**What to produce:** Copy each line below in which the string "struct" occurs.

Data records
'''
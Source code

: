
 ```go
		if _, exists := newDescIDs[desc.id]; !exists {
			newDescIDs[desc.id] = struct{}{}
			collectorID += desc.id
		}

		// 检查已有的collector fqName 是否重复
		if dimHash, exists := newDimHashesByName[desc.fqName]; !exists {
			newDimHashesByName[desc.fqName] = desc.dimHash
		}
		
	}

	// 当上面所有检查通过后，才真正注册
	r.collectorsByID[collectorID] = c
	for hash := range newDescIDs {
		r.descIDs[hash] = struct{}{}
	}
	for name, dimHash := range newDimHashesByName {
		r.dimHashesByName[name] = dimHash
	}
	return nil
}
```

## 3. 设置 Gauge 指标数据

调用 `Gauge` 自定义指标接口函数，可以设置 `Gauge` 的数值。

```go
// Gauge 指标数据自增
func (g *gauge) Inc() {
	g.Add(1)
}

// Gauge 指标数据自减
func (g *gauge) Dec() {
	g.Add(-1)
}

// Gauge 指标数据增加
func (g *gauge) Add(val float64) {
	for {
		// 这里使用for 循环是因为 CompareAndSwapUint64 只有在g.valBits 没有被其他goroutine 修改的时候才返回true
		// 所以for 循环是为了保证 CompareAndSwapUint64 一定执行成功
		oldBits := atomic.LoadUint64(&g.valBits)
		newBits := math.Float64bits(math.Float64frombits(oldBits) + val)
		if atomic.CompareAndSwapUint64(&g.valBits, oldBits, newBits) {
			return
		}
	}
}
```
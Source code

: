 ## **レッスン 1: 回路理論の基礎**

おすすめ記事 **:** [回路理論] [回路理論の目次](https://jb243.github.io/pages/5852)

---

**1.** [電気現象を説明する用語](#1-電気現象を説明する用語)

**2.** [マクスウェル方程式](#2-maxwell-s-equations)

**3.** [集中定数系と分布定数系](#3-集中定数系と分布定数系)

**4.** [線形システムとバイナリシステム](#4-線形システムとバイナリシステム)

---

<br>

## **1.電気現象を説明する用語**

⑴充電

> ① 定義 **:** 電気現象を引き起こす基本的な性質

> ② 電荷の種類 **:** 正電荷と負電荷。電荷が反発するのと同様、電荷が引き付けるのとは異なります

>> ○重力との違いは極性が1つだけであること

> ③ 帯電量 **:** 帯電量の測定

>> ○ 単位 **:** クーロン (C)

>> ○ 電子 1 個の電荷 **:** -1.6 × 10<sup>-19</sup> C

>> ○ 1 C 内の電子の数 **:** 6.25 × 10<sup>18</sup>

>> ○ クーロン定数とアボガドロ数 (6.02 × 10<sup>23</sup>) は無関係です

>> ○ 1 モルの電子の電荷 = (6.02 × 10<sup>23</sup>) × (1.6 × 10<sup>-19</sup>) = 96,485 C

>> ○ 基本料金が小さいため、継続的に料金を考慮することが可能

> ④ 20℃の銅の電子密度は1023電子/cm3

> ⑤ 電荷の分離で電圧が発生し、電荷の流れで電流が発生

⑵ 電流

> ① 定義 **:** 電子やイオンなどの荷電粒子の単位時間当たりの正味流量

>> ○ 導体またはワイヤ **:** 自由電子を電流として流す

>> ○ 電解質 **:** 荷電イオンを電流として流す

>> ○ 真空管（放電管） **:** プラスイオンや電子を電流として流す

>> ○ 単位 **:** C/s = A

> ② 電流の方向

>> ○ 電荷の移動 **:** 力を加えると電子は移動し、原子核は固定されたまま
'''
**Written answer:**
			newDescIDs[desc.id] = struct{}{}
		r.descIDs[hash] = struct{}{}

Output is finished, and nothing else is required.